So if I'm shooting into a 3 o'clock wind my bullet is going to hit the target sideways?

Agreed, and shooting at game in those conditions is no time to be SWAG'ing it.

Amazing to read about so many people who admit their wind judging doesn't result in a first-shot, cold-bore hit every time, especially on this forum.

No, physics.

Don't think in terms of wind. Think of it as the bullet being contained within a moving mass of air, and as the air moves, so does the bullet.

antelope_sniper,



I once told someone the Catholic Mass is the most beautiful assemblage of words I ever heard. But your post, in a secular sorta way of course, comes close.

No!

That occurs when you're using the wrong twist rate and bullet!

lol

The bullet moves in the direction of the air flow. You are being obtuse.

If hunting, get closer to your game, less wind drift influence that way......
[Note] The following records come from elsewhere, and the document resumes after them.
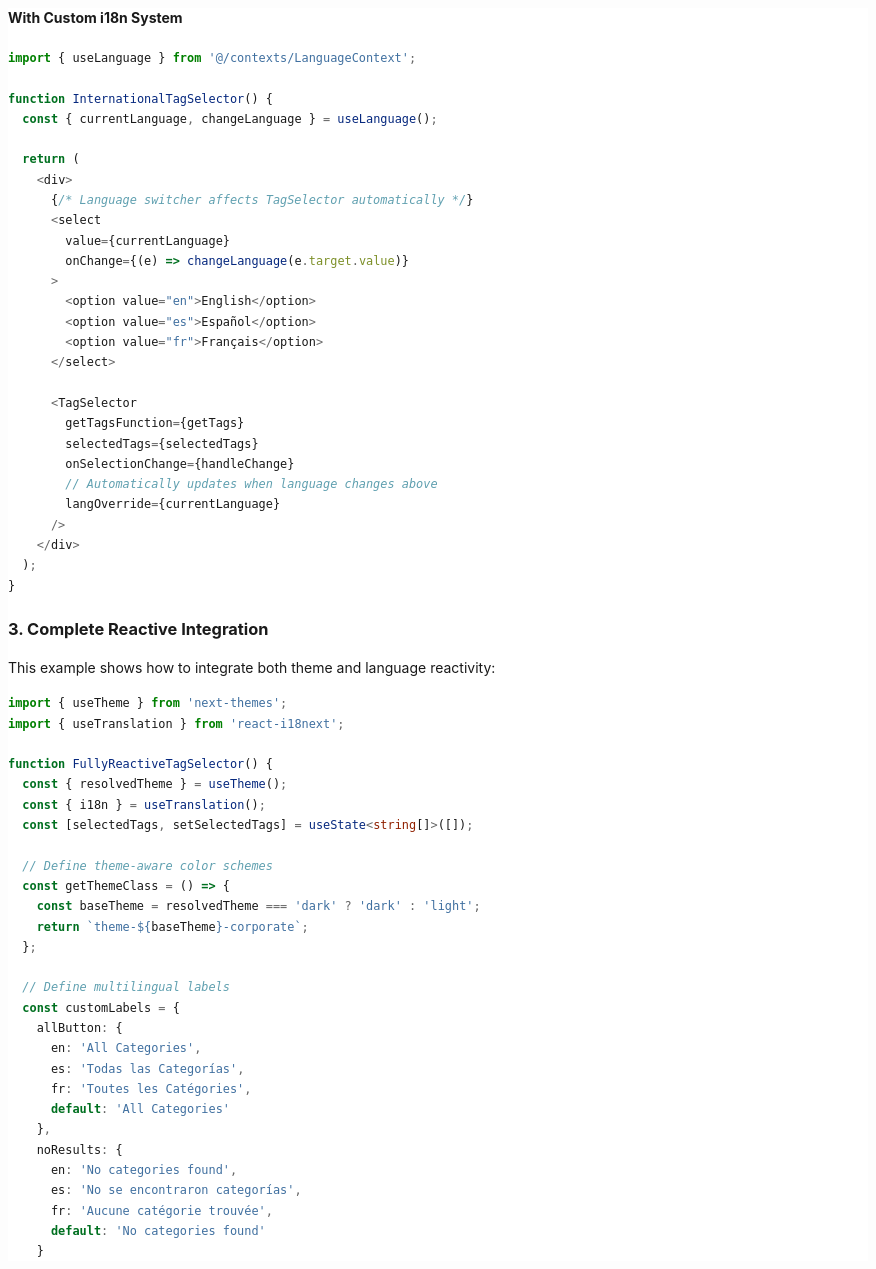 #### With Custom i18n System

```typescript
import { useLanguage } from '@/contexts/LanguageContext';

function InternationalTagSelector() {
  const { currentLanguage, changeLanguage } = useLanguage();
  
  return (
    <div>
      {/* Language switcher affects TagSelector automatically */}
      <select 
        value={currentLanguage} 
        onChange={(e) => changeLanguage(e.target.value)}
      >
        <option value="en">English</option>
        <option value="es">Español</option>
        <option value="fr">Français</option>
      </select>
      
      <TagSelector
        getTagsFunction={getTags}
        selectedTags={selectedTags}
        onSelectionChange={handleChange}
        // Automatically updates when language changes above
        langOverride={currentLanguage}
      />
    </div>
  );
}
```

### 3. Complete Reactive Integration

This example shows how to integrate both theme and language reactivity:

```typescript
import { useTheme } from 'next-themes';
import { useTranslation } from 'react-i18next';

function FullyReactiveTagSelector() {
  const { resolvedTheme } = useTheme();
  const { i18n } = useTranslation();
  const [selectedTags, setSelectedTags] = useState<string[]>([]);
  
  // Define theme-aware color schemes
  const getThemeClass = () => {
    const baseTheme = resolvedTheme === 'dark' ? 'dark' : 'light';
    return `theme-${baseTheme}-corporate`;
  };
  
  // Define multilingual labels
  const customLabels = {
    allButton: {
      en: 'All Categories',
      es: 'Todas las Categorías',
      fr: 'Toutes les Catégories',
      default: 'All Categories'
    },
    noResults: {
      en: 'No categories found',
      es: 'No se encontraron categorías',
      fr: 'Aucune catégorie trouvée',
      default: 'No categories found'
    }
```

  [languageCode: string]: string;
"What we've got here is failure to communicate."

Does an airplane fly because the wind pushes up on the wings?

**Edited to add, it's not semantics, and I'm not being obtuse.

If you want to solve or mitigate a problem (wind drift) it's important to understand what causes the problem.

If wind drift was caused by the wind "pushing the bullet" then you'd solve it by making a bullet with less surface area to push on. And a shorter bullet in the same caliber would have less wind drift.

But that's not what happens.

Wind drift is caused by drag, so you mitigate it by making a low drag bullet, not a shorter one.

Imagine I've got a wind free 500yd shooting lane. In front of this wind free shooting lane, I've got an additional 500yds exposed to a full value cross wind. My load has exactly 14" of wind drift at 500yds - if I do not correct my hold the bullet is pushed exactly 14" in the exposed 500yd.

If I shoot at 1000 yard target (first 500yds, full value cross wind exposure, last 500yds no wind), with NO wind correction input - I hold dead on. How much drift will I observe at 1000yds? 14"? more?

David

More

Jordan,

Thanks for the response. I never really thought about this aspect until reading this thread. I know you probably don't have enough information to definitely answer the next question, but ...

How much more? A couple inches? double (28" total)?

Thanks,

David

Whatever deviation in angle that has started will remain. The bullet can't "track" back on it's own.


At 500 yards your example was .8 mil of drift. At 1,000 yards it will have .8 mil of drift (+/- due to spin drift). Think of it as angular error, because it is, it can't magically pull itself back into the line of sight.

So you're saying 28" +/- spin drift?

Thanks,

David

This makes sense to me intuitively, but then again, so does the wind pushing the bullet off course.

If wind drift is caused by drag and yaw, and the source of the drag (crosswind) is removed, wouldn't the bullet then point its nose back in the original orientation (as it left the muzzle) and continue on the original path?

IIRC you'd have aprox .8MOA spin drift to the right @ 1000 yards.

No spin drift accounted for here